The European Court of Human Rights (ECtHR) made an important judgment in the case of Ochigava v. Georgia, concerning alleged systematic ill-treatment in Tbilisi Prison no. 8 (“Gldani Prison”) during the period from 2011 to 2014, and the domestic authorities’ failure to conduct an effective investigation into the applicant’s allegations. The case was litigated by the Georgian Young Lawyers Association (GYLA) with support from the European Human Rights Advocacy Center (EHRAC) and USAID/PROLoG.
The applicant was severely beaten by the penitentiary institution staff, because of which he required numerous surgical interventions and was put in solitary confinement as an additional measure of abuse. The ECtHR observed that while the applicant formally complained of ill-treatment as early as October 2012, it took the domestic authorities more than five years to identify the perpetrators and secure convictions against some of them (the applicant named eleven prison officers as involved, but only seven were convicted). Furthermore, the domestic authorities clearly did not investigate several other serious incidents. The Court also noted that the applicant consistently stated before the domestic authorities that not only the seven convicted prison officers but also a number of other senior prison officers had participated in his ill-treatment, but the role of those additional perpetrators was not explored.
The Court considered that despite the conviction of the seven prison officers, the outcome of the procedurally flawed criminal proceedings could not be considered to have constituted sufficient redress for the applicant. The Court reiterated that “justice delayed is often justice denied,” as the existence of unreasonable periods of inactivity and a lack of diligence on the authorities’ part in conducting the proceedings may render the investigation ineffective.
The Court stated that the findings of the domestic courts make it clear that the applicant’s ill-treatment was directly attributable to the respondent State and committed by representatives of the prison authority as part of both the systematic and systemic abuse of inmates of Gldani Prison.

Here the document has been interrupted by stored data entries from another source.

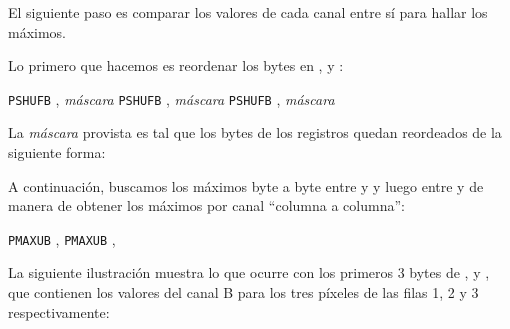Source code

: El siguiente paso es comparar los valores de cada canal entre sí para hallar los máximos.

Lo primero que hacemos es reordenar los bytes en ,  y :

\begin{pseudocodigo}
    \STATE \texttt{PSHUFB} , \textit{máscara}
    \STATE \texttt{PSHUFB} , \textit{máscara}
    \STATE \texttt{PSHUFB} , \textit{máscara}
\end{pseudocodigo}

La \textit{máscara} provista es tal que los bytes de los registros quedan
reordeados de la siguiente forma:

\begin{center}
\end{center}

A continuación, buscamos los máximos byte a byte entre  y  y luego entre
 y  de manera de obtener los máximos por canal ``columna a columna'':

\begin{pseudocodigo}
    \STATE \texttt{PMAXUB} , 
    \STATE \texttt{PMAXUB} ,     
\end{pseudocodigo}

La siguiente ilustración muestra lo que ocurre con los primeros 3 bytes de
,  y , que contienen los valores del canal B para los
tres píxeles de las filas 1, 2 y 3 respectivamente:

\begin{center}
\end{center}

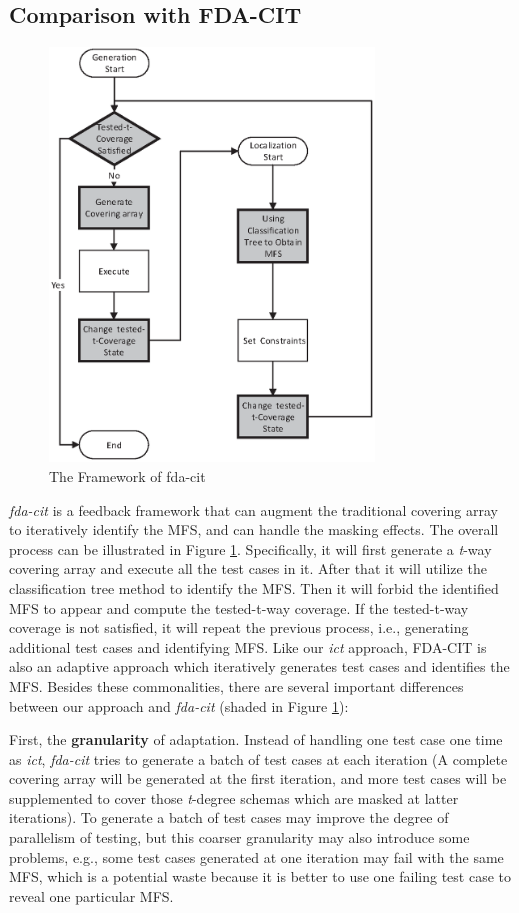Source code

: \documentclass[10pt,journal,compsoc]{IEEEtran}
\begin{document}
\subsection{Comparison with FDA-CIT}\label{sec:emprical:CompareFDA}
\begin{figure}[ht]
 \includegraphics[width=3.4in]{fd-cit.eps}
\caption{The Framework of fda-cit}
\label{fda-cit-life}
\end{figure}
\emph{fda-cit} \cite{yilmaz2013reducing} is a feedback framework that can augment the traditional covering array to iteratively identify the MFS, and can handle the masking effects. The overall process can be illustrated in Figure \ref{fda-cit-life}. Specifically, it will first generate a \emph{t}-way covering array and execute all the test cases in it. After that it will utilize the classification tree method to identify the MFS. Then it will forbid the identified MFS to appear and compute the tested-t-way coverage. If the tested-t-way coverage is not satisfied, it will repeat the previous process, i.e., generating additional test cases and identifying MFS. Like our \emph{ict} approach, FDA-CIT is also an adaptive approach which iteratively generates test cases and identifies the MFS. Besides these commonalities, there are several important differences between our approach and \emph{fda-cit} (shaded in Figure \ref{fda-cit-life}):

First, the \textbf{granularity} of adaptation. Instead of handling one test case one time as \emph{ict}, \emph{fda-cit} tries to generate a batch of test cases at each iteration (A complete covering array will be generated at the first iteration, and more test cases will be supplemented to cover those \emph{t}-degree schemas which are masked at latter iterations). To generate a batch of test cases may improve the degree of parallelism of testing, but this coarser granularity may also introduce some problems, e.g., some test cases generated at one iteration may fail with the same MFS, which is a potential waste because it is better to use one failing test case to reveal one particular MFS.
\end{document}
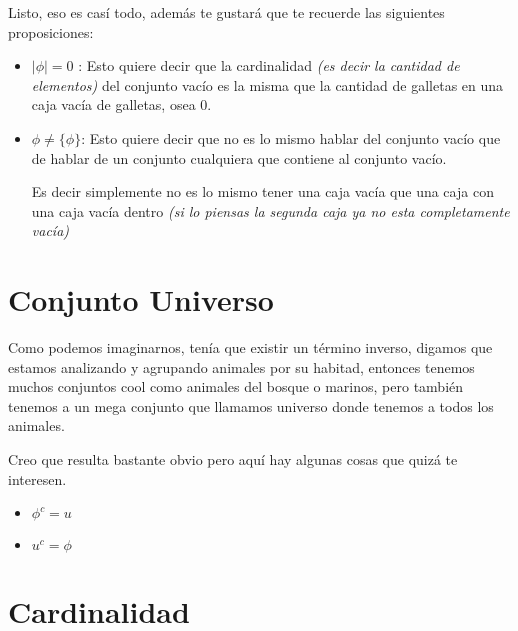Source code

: \documentclass[12pt]{report}                                %
\begin{document}
        Listo, eso es casí todo, además te gustará que te recuerde las siguientes
        proposiciones:

        \begin{itemize}
            \item $|\phi| = 0$ : 
                    Esto quiere decir que la cardinalidad \emph{(es decir
                    la cantidad de elementos)} del conjunto vacío es la misma que 
                    la cantidad de galletas en una caja vacía de galletas, osea 0.

            \item $\phi \neq \{\phi\}$: 
                    Esto quiere decir que no es lo mismo hablar del conjunto
                    vacío que de hablar de un conjunto cualquiera que contiene al
                    conjunto vacío.

                    Es decir simplemente no es lo mismo tener una caja vacía que una caja
                    con una caja vacía dentro \emph{(si lo piensas la segunda caja ya 
                    no esta completamente vacía)}
        \end{itemize}

    \section{Conjunto Universo}
        
        Como podemos imaginarnos, tenía que existir un término inverso, digamos que estamos
        analizando y agrupando animales por su habitad, entonces tenemos muchos conjuntos cool
        como animales del bosque o marinos, pero también tenemos a un mega conjunto que llamamos
        universo donde tenemos a todos los animales.

        Creo que resulta bastante obvio pero aquí hay algunas cosas que quizá te interesen.
        \begin{itemize}
            \item $\phi^c = u$
            \item $u^c = \phi$
        \end{itemize}


    \clearpage
    \section{Cardinalidad}
            
\end{document}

The Court also noted that the domestic courts awarded no damages to the applicant for the injuries he sustained as a result of the ill-treatment.
The ECtHR declared there has been a violation of both the substantive and procedural aspects of Article 3 of the European Convention on Human Rights based on the applicant’s ill-treatment, certain acts of which amounted to torture, and the lack of an effective criminal investigation, and ordered the State to pay the applicant EUR 20,000 in non-pecuniary damages.